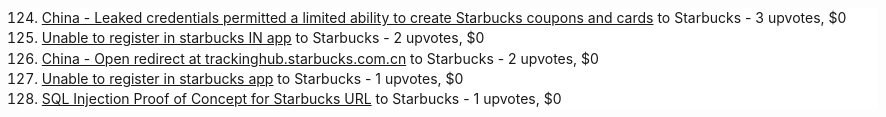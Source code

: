 124. [China - Leaked credentials permitted a limited ability to create Starbucks coupons and cards](https://hackerone.com/reports/766770) to Starbucks - 3 upvotes, $0
125. [Unable to register in starbucks IN app](https://hackerone.com/reports/212015) to Starbucks - 2 upvotes, $0
126. [China - Open redirect at trackinghub.starbucks.com.cn](https://hackerone.com/reports/856137) to Starbucks - 2 upvotes, $0
127. [Unable to register in starbucks app](https://hackerone.com/reports/236276) to Starbucks - 1 upvotes, $0
128. [SQL Injection Proof of Concept for Starbucks URL](https://hackerone.com/reports/360539) to Starbucks - 1 upvotes, $0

-------------------------

• Your objective: Return each line of the preceding material in which "hackerone" can be found.

• Written solution:
: 124. [China - Leaked credentials permitted a limited ability to create Starbucks coupons and cards](https://hackerone.com/reports/766770) to Starbucks - 3 upvotes, $0
125. [Unable to register in starbucks IN app](https://hackerone.com/reports/212015) to Starbucks - 2 upvotes, $0
126. [China - Open redirect at trackinghub.starbucks.com.cn](https://hackerone.com/reports/856137) to Starbucks - 2 upvotes, $0
127. [Unable to register in starbucks app](https://hackerone.com/reports/236276) to Starbucks - 1 upvotes, $0
128. [SQL Injection Proof of Concept for Starbucks URL](https://hackerone.com/reports/360539) to Starbucks - 1 upvotes, $0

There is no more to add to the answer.